The second technique, which could be helpful, is multiple breath nitrogen washout (MBNW). The lung clearance index (LCI), which is derived from MBNW, is another evolving sensitive tool to assess lung function in children (4). MBNW was introduced in the mid-1950s, but years later, it was put into clinical use. Unfortunately, the performance of MBNW is also much harder for people who cough a lot (pulmonary exacerbations, worse lung disease) and have inflamed airways, which is due to the dry air that they have to inhale during the measurement. Recent years have brought several studies on the IOS technique. In this method, sound waves are superimposed on normal tidal breathing, and the disturbances in flow and pressure caused by the external waves are used to calculate parameters describing the resistance to airflow and reactive parameters that mostly relate to efficient storage and return of energy by the lung (8).

Spirometry, in contrast to IOS or MBNW, is associated with a forced expiration, during which flow restrictions are measured. In IOS, resistance (Rrs) and airway reactance (Xrs) can be measured during tidal breathing. It seems that MBNW and probably IOS are more interesting in those patients with normal spirometry. Therefore, it is worth considering how these techniques are correlated with each other. Data on the comparison of IOS and MBNW parameters with spirometry results in children with CF are limited (4, 1016).

In our study, we tried to correlate the parameters detected during spirometry, IOS, and MBNW to assess their usefulness in evaluating lung function in children with CF. We also compared those parameters between the groups with and without spirometric features of obturation.

This study was presented in poster form at the European Cystic Fibrosis Society Conference in Liverpool on June 6, 2019.

Materials and Methods

We conducted a retrospective observational study in Cystic Fibrosis Center in Dziekanow Lesny from March 2017 to June 2019. CF was diagnosed in patients based on clinical features, sweat chloride measurements, and genetic tests according to the current diagnostic criteria (17, 18). Data regarding genotype and medical history were obtained from the clinical records. Patients who were able to perform spirometry, IOS, and MBNW with single-use mouthpieces met the eligibility criteria. The exclusion criteria were lack of cooperation, pulmonary exacerbation, severe clinical condition precluding a patient from performing MBNW, e.g., dyspnea, hemoptysis, and other severe complications of CF.

The protocol was approved on January 10, 2019, by the local ethics committee at the Institute of Mother and Child in Warsaw (opinion number 4/2019). After obtaining approval from the local ethics committee, the participants, and caregivers gave their informed consent for the use of their test results in the study.

All patients were divided into two subgroups depending on the results of the index FEV1/FVC z-score (ratio of forced expiratory volume in 1 s and vital capacity).

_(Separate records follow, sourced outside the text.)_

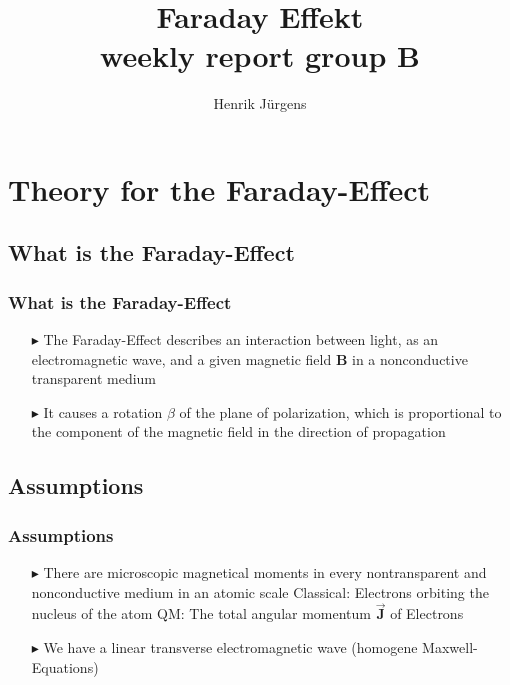\documentclass[11pt,a4paper]{beamer}
\author{Henrik Jürgens}
\title{\textbf{Faraday Effekt}\\ weekly report group B}
\begin{document}
\maketitle
\frame{\tableofcontents}
 \section{Theory for the Faraday-Effect}
\begin{frame} %
\subsection{What is the Faraday-Effect}
  \frametitle{What is the Faraday-Effect} %
  \begin{enumerate}
  \item[$\blacktriangleright$]
  	The Faraday-Effect describes an interaction between light, as an electromagnetic wave, and a given magnetic field \textbf{B} in a nonconductive transparent medium
  \newline
  \item[$\blacktriangleright$]
    It causes a rotation $\beta$ of the plane of polarization, which is proportional to the component of the magnetic field in the direction of propagation
  \end{enumerate}
\end{frame}
\begin{frame}
\subsection{Assumptions}
\frametitle{Assumptions}
\begin{enumerate}
\item[$\blacktriangleright$]
There are microscopic magnetical moments in every nontransparent and nonconductive medium in an atomic scale\newline\newline
 Classical: Electrons orbiting the nucleus of the atom\newline
 QM: The total angular momentum $\vec{\textbf{J}}$ of Electrons\newline
\item[$\blacktriangleright$]
We have a linear transverse electromagnetic wave (homogene Maxwell-Equations)
  
\end{enumerate}
\end{frame}
\end{document}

Group IA (n = 102) did not present any evidence of obstruction, and group IB (n = 48) showed the features of obstruction in spirometry (FEV1/FVC z-score < −1.65). Criteria for obstruction were established in accordance with the recommendations of the Polish Pulmonary Society in 2005 (19) and based on the guidelines of ERS 1993 and Quarnjer 1989 (20).

To assess inhomogeneity in the acinar (Sacin) and conducting (Scond) airway regions, in the second part of the research, 20 patients with CF aged 15–18 years were extracted from the main group. Those patients were chosen due to their ability to perform MBNW and other tests correctly and to reach the appropriate tidal volume (VT) values required in the standardization documents. In this group, patients performed at least three acceptable and repeatable tests in MBNW, oscillometry, and spirometry. All tests were performed in the morning, starting from IOS, next MBNW, and spirometry. Before the tests, each patient performed the drainage.

We also created two subgroups based on the normal LCI values for healthy children: equal or below (group IC) and above (group ID), a cutoff point of 7.91 (21). This part of the study aimed to analyze the correlation between LCI and parameters such as MEF25, MEF50, MEF75 (maximal expiratory flow at 25, 50, and 75% of FVC), R20, R5 (resistance at 20 and 5 Hz), X5 (reactance at 5 Hz), Ax (area of reactance), and Fres (resonat frequency) in these subgroups.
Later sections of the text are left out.